Data excerpts
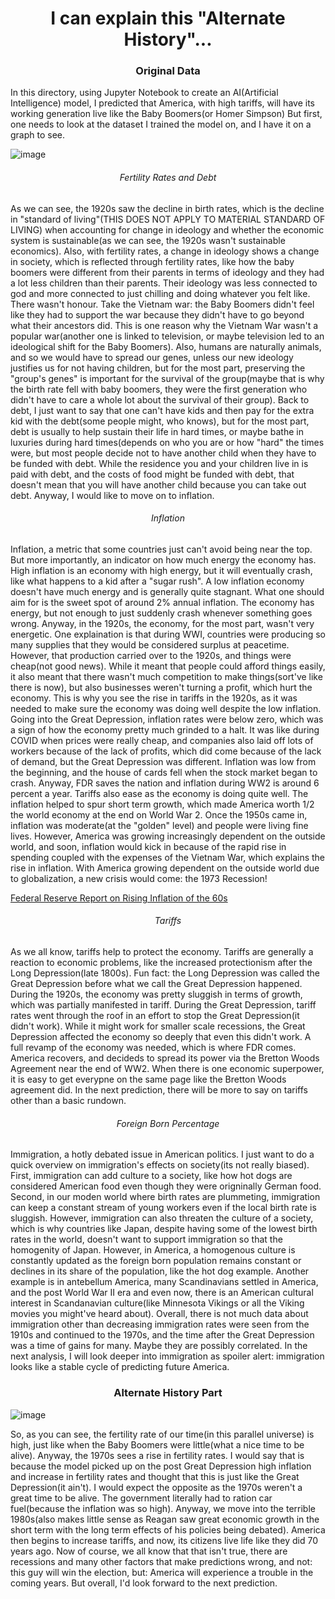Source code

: <h1 align="center">I can explain this "Alternate History"...</h1>
<h3 align="center">Original Data</h3>
<p>In this directory, using Jupyter Notebook to create an AI(Artificial Intelligence) model, I predicted that America, with high tariffs, will have its working 
generation live like the Baby Boomers(or Homer Simpson) But first, one needs to look at the dataset I trained the model on, and I have it on a graph to see.</p>

![image](https://user-images.githubusercontent.com/48994987/216375810-6ddc1ae7-be72-4c27-80d7-91835b3d65d3.png)

<h6 align="center">Fertility Rates and Debt</h6>

<p>As we can see, the 1920s saw the decline in birth rates, which is the decline in "standard of living"(THIS DOES NOT APPLY TO MATERIAL STANDARD OF LIVING)
when accounting for change in ideology and whether the economic system is sustainable(as we can see, the 1920s wasn't sustainable economics). Also, with 
fertility rates, a change in ideology shows a change in society, which is reflected through fertility rates, like how the baby boomers were different from
their parents in terms of ideology and they had a lot less children than their parents. Their ideology was less connected to god and more connected to just
chilling and doing whatever you felt like. There wasn't honour. Take the Vietnam war: the Baby Boomers didn't feel like they had to support the war because
they didn't have to go beyond what their ancestors did. This is one reason why the Vietnam War wasn't a popular war(another one is linked to television, or
maybe television led to an ideological shift for the Baby Boomers). Also, humans are naturally animals, and so we would have to spread our genes, unless our
new ideology justifies us for not having children, but for the most part, preserving the "group's genes" is important for the survival of the group(maybe that
is why the birth rate fell with baby boomers, they were the first generation who didn't have to care a whole lot about the survival of their group). Back to debt,
I just want to say that one can't have kids and then pay for the extra kid with the debt(some people might, who knows), but for the most part, debt is usually to help
sustain their life in hard times, or maybe bathe in luxuries during hard times(depends on who you are or how "hard" the times were, but most people decide not to have
another child when they have to be funded with debt. While the residence you and your children live in is paid with debt, and the costs of food might be funded with
debt, that doesn't mean that you will have another child because you can take out debt. Anyway, I would like to move on to inflation.</p>

<h6 align="center">Inflation</h6>

<p>Inflation, a metric that some countries just can't avoid being near the top. But more importantly, an indicator on how much energy the economy has. High inflation
is an economy with high energy, but it will eventually crash, like what happens to a kid after a "sugar rush". A low inflation economy doesn't have much energy and
is generally quite stagnant. What one should aim for is the sweet spot of around 2% annual inflation. The economy has energy, but not enough to just suddenly crash
whenever something goes wrong. Anyway, in the 1920s, the economy, for the most part, wasn't very energetic. One explaination is that during WWI, countries were 
producing so many supplies that they would be considered surplus at peacetime. However, that production carried over to the 1920s, and things were cheap(not good
news). While it meant that people could afford things easily, it also meant that there wasn't much competition to make things(sort've like there is now), but also
businesses weren't turning a profit, which hurt the economy. This is why you see the rise in tariffs in the 1920s, as it was needed to make sure the economy was doing
well despite the low inflation. Going into the Great Depression, inflation rates were below zero, which was a sign of how the economy pretty much grinded to a halt.
It was like during COVID when prices were really cheap, and companies also laid off lots of workers because of the lack of profits, which did come because of the 
lack of demand, but the Great Depression was different. Inflation was low from the beginning, and the house of cards fell when the stock market began to crash. 
Anyway, FDR saves the nation and inflation during WW2 is around 6 percent a year. Tariffs also ease as the economy is doing quite well. The inflation helped to
spur short term growth, which made America worth 1/2 the world economy at the end on World War 2. Once the 1950s came in, inflation was moderate(at the "golden"
level) and people were living fine lives. However, America was growing increasingly dependent on the outside world, and soon, inflation would kick in because
of the rapid rise in spending coupled with the expenses of the Vietnam War, which explains the rise in inflation. With America growing dependent on the outside
world due to globalization, a new crisis would come: the 1973 Recession!</p>

<a href="https://files.stlouisfed.org/files/htdocs/publications/review/69/12/Battle_Dec1969.pdf">Federal Reserve Report on Rising Inflation of the 60s</a>

<h6 align="center">Tariffs</h6>

<p>As we all know, tariffs help to protect the economy. Tariffs are generally a reaction to economic problems, like the increased protectionism after the 
Long Depression(late 1800s). Fun fact: the Long Depression was called the Great Depression before what we call the Great Depression happened. During the 1920s,
the economy was pretty sluggish in terms of growth, which was partially manifested in tariff. During the Great Depression, tariff rates went through the roof
in an effort to stop the Great Depression(it didn't work). While it might work for smaller scale recessions, the Great Depression affected the economy so deeply
that even this didn't work. A full revamp of the economy was needed, which is where FDR comes. America recovers, and decideds to spread its power via the
Bretton Woods Agreement near the end of WW2. When there is one economic superpower, it is easy to get everypne on the same page like the Bretton Woods agreement
did. In the next prediction, there will be more to say on tariffs other than a basic rundown.</p>

<h6 align="center">Foreign Born Percentage</h6>

<p>Immigration, a hotly debated issue in American politics. I just want to do a quick overview on immigration's effects on society(its not really biased). First,
immigration can add culture to a society, like how hot dogs are considered American food even though they were origninally German food. Second, in our moden world
where birth rates are plummeting, immigration can keep a constant stream of young workers even if the local birth rate is sluggish. However, immigration can also
threaten the culture of a society, which is why countries like Japan, despite having some of the lowest birth rates in the world, doesn't want to support 
immigration so that the homogenity of Japan. However, in America, a homogenous culture is constantly updated as the foreign born population remains constant or
declines in its share of the population, like the hot dog example. Another example is in antebellum America, many Scandinavians settled in America, and the post
World War II era and even now, there is an American cultural interest in Scandanavian culture(like Minnesota Vikings or all the Viking movies you might've heard
about). Overall, there is not much data about immigration other than decreasing immigration rates were seen from the 1910s and continued to the 1970s, and the
time after the Great Depression was a time of gains for many. Maybe they are possibly correlated. In the next analysis, I will look deeper into immigration as 
spoiler alert: immigration looks like a stable cycle of predicting future America.</p>

<h3 align="center">Alternate History Part</h3>

![image](https://user-images.githubusercontent.com/48994987/216721615-d489fcc7-1154-477c-93e6-57fcede90b15.png)

<p>So, as you can see, the fertility rate of our time(in this parallel universe) is high, just like when the Baby Boomers were little(what a nice time to be alive).
Anyway, the 1970s sees a rise in fertility rates. I would say that is because the model picked up on the post Great Depression high inflation and increase in 
fertility rates and thought that this is just like the Great Depression(it ain't). I would expect the opposite as the 1970s weren't a great time to be alive.
The government literally had to ration car fuel(because the inflation was so high). Anyway, we move into the terrible 1980s(also makes little sense as Reagan
saw great economic growth in the short term with the long term effects of his policies being debated). America then begins to increase tariffs, and now, its 
citizens live life like they did 70 years ago. Now of course, we all know that that isn't true, there are recessions and many other factors that make predictions
wrong, and not: this guy will win the election, but: America will experience a trouble in the coming years. But overall, I'd look forward to the next prediction.</p>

- **DESCRIPTION OF THE TASK**:
Look above for the line with "citizens live life", then copy it and each later line exactly, stopping at the last line of the records.

- **TASK RESPONSE**:
citizens live life like they did 70 years ago. Now of course, we all know that that isn't true, there are recessions and many other factors that make predictions
wrong, and not: this guy will win the election, but: America will experience a trouble in the coming years. But overall, I'd look forward to the next prediction.</p>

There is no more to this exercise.